We utilized high-resolution genome-wide SNP data and mitochondrial genomes of 148 and 160 Native Hawaiians, respectively (discussed below). In total, we had 192 individuals, who self-identified as solely Native Hawaiian ancestry and reported only Native Hawaiian ancestry for each parent (herein we refer as 100% self-reported Native Hawaiian). Thirty and 35 individuals identified one parent belonging to either an Asian or European-ancestry descent group, respectively, which we classified as 50% Native Hawaiian. The remaining 25 and 18 individuals comprised of those who reported one of their parents heritage as Asian and/or European, which we classified as 75% Native Hawaiian. We classified Asian heritage as those who reported themselves as Japanese, Korean, Chinese, and/or Filipino (see Table S1 and Table S2) for descriptions of each individual as well as the available data). This study was approved by the institutional review boards at the University of Hawaii and the University of Southern California. Written informed consent was obtained from all participants.

Genome-wide data and analysis

To gain a high-resolution estimate of genome-wide admixture in Native Hawaiians, we utilized genome-wide data for 148 Native Hawaiians (of whom 40 self-reported as 100% Native Hawaiians). Genotyping was conducted using the Illumina Infinium 660W bead array at the University of Southern California as part of an on-going genome-wide association study of breast cancer (Native Hawaiian cases/controls = 79/69). Of the 561,490 SNP probes, 72,529 were excluded due to a low minor allele frequency (MAF<0.01), poor completion rate (<0.95), or poor concordance (<0.99) across 75 intended replicate samples. We selected a subset of individuals from the Human Genetic Diversity Panel (HGDP; n = 466) [68]-[70] (Table S1) that included samples from two Oceanic populations (Papuans and Melanesians), European ancestry (Utah residents from the CEPH population, Sardinians, Tuscans, French, Italians, and Russians), Africa (Yoruba, Biaka Pygmies, and San), South-Central Asia/Middle East (Sindhi and Palestinians), Central/South America (Mayans, Colombians, and Pima), and Asia (Han Chinese, She, Cambodians, Japanese, Yakut, and Yi). Individuals from Asian and Oceania populations were selected to represent potential source populations for Native Hawaiian while the remaining groups were chosen as contrast for population structure analyses. After initial quality control filtering, data was available for 670,372 and 488,961 SNPs for the HGDP and Native Hawaiian samples, respectively. Using PLINK [71], we further filtered the joint set of autosomal SNPs for genotyping call rates >99.5%, minor allele frequencies >5%, HWE (P>0.001), and SNPs in linkage disequilibrium (r2<0.4),. In total, 114,112 SNPs and 614 individuals were used by ADMIXTURE [72] to estimate each individual's proportion of ancestry for varying values of K ancestral clusters in which K ranged from 2 to 8. We utilized PLINK [71] to conduct a multi-dimensional scaling (MDS) analysis of the genome-wide data to generate a graphical view of the genomic distance between individuals.

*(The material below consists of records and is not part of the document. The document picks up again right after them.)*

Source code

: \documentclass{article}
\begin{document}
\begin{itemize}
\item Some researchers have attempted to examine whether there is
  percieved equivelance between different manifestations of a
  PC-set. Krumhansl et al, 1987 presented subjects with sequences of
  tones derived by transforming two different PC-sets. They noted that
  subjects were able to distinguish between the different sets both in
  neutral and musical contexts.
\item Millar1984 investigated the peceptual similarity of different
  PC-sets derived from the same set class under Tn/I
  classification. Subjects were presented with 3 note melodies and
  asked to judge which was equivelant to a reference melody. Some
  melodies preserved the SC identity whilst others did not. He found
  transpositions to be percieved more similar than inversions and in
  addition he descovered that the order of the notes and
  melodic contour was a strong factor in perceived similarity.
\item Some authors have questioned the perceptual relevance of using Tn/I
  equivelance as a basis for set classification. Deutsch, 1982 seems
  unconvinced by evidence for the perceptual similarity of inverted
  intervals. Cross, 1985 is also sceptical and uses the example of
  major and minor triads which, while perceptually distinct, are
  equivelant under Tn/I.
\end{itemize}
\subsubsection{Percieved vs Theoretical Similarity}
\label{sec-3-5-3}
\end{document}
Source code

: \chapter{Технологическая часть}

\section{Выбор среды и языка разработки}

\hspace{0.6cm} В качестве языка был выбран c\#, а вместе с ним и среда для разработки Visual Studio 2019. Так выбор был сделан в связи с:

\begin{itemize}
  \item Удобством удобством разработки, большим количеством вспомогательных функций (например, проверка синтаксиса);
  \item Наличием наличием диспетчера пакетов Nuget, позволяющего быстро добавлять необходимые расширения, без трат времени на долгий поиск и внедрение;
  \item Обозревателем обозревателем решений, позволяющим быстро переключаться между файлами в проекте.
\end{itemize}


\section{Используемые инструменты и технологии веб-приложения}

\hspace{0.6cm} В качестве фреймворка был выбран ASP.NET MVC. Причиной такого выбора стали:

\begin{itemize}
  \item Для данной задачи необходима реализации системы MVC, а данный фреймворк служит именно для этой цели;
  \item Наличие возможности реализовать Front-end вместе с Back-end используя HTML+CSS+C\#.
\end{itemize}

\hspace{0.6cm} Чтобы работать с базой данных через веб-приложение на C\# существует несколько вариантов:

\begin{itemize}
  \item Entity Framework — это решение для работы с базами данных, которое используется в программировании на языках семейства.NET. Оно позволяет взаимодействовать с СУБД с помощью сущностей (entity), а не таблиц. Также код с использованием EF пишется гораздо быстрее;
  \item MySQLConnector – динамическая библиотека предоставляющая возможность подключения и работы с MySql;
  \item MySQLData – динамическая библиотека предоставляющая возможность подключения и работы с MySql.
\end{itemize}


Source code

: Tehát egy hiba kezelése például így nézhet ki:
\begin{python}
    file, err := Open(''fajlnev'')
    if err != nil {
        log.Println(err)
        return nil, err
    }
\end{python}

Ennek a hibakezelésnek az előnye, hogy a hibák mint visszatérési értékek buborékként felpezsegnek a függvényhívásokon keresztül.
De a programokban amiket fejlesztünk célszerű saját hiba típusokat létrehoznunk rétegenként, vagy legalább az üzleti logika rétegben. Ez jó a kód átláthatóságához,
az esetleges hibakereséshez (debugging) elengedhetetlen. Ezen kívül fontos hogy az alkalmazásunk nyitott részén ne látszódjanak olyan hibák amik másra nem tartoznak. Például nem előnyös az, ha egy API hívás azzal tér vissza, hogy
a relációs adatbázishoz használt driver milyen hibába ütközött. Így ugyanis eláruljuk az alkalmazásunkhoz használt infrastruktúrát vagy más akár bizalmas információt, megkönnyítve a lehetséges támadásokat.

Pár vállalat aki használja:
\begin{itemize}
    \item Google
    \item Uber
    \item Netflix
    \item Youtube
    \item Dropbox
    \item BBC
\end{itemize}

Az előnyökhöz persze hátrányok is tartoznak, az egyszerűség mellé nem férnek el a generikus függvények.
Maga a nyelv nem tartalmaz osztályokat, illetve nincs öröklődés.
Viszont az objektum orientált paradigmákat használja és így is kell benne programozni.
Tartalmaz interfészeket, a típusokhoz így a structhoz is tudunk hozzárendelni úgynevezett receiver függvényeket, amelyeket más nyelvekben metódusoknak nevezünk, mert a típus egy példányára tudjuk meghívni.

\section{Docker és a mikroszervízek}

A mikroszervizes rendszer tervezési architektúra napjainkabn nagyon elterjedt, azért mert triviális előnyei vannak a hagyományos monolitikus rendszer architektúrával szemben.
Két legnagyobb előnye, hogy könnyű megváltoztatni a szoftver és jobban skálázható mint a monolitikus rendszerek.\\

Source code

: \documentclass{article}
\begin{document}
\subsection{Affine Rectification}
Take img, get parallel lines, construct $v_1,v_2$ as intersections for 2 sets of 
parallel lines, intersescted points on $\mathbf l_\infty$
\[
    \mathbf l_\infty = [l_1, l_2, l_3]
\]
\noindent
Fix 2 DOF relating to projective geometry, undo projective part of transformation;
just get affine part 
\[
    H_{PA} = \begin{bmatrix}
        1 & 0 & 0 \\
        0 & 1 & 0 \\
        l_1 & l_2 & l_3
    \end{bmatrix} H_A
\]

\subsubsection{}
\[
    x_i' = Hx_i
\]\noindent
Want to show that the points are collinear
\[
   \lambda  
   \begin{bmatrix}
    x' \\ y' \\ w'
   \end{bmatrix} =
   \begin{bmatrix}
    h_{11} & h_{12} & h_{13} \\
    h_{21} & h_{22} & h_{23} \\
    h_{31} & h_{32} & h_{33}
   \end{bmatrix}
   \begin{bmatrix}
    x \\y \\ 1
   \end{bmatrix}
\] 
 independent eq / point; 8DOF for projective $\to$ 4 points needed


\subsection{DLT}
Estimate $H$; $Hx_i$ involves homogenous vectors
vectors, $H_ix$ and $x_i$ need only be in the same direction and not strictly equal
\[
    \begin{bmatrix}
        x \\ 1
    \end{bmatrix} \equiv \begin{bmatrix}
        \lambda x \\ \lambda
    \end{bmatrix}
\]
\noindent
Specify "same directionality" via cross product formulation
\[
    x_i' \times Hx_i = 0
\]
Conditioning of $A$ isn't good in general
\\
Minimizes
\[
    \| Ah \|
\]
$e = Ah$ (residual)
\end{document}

Mitochondrial genome data and analysis

To identify the mitochondrial haplogroup diversity of Native Hawaiians and estimate their population expansion, we sequenced the 16.5 kb mitochondrial genome in 160 100% self-reported Native Hawaiians, using the Affymetrix GeneChip Human Mitochondrial Resequencing Array 2.0. This chip provides an economical and highly accurate method for assessing variation in the mitochondrial coding regions [73]. Mitochondrial DNA was amplified in two PCR reactions using 100 ng of genomic DNA. Fragmentation, labeling, and chip hybridization was conducted according to manufacturer's instruction. Sequence analysis was conducted using the Affymetrix GeneChip Sequence Analysis Software (GSEQ) v4.1 software. GSEQ uses an objective statistical framework, based on the ABACUS algorithm, to assign base calls to each position according to quality criteria (default settings were used). The Revised Cambridge Reference Sequence (rCRS) was used as the reference sequence. The average base call rate of the mitochondrial genome was 90.6%. We validated the use of the Affymetrix Mitochondrial Resequencing Array by independently sequencing 2% replicate samples using the Pyrosequencing technology. We observed a 100% concordant rate in sequence calls.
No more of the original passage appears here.